WHAT YOU HAVE TO DO:
What lines in the records include the string "subsubsection"? Return each one.

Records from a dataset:
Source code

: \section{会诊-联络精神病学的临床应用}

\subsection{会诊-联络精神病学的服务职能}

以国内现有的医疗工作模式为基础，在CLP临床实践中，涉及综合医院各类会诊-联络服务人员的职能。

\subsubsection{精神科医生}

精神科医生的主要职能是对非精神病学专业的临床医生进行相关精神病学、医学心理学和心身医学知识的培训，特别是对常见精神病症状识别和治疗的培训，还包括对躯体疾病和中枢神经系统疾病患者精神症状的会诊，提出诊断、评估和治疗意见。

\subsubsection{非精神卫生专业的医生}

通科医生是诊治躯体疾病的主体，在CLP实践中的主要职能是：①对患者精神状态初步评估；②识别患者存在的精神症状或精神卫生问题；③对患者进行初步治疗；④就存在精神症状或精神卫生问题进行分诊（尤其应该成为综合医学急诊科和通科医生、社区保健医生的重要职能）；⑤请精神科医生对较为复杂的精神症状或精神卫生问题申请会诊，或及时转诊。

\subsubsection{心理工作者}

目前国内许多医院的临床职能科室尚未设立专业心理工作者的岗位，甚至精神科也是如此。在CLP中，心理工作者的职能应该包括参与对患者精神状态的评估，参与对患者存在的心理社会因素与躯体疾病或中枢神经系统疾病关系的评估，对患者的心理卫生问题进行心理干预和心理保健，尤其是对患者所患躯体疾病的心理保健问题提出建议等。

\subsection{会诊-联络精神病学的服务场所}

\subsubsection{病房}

SOLUTION FOR THIS TASK:
\subsubsection{精神科医生}
\subsubsection{非精神卫生专业的医生}
\subsubsection{心理工作者}
\subsubsection{病房}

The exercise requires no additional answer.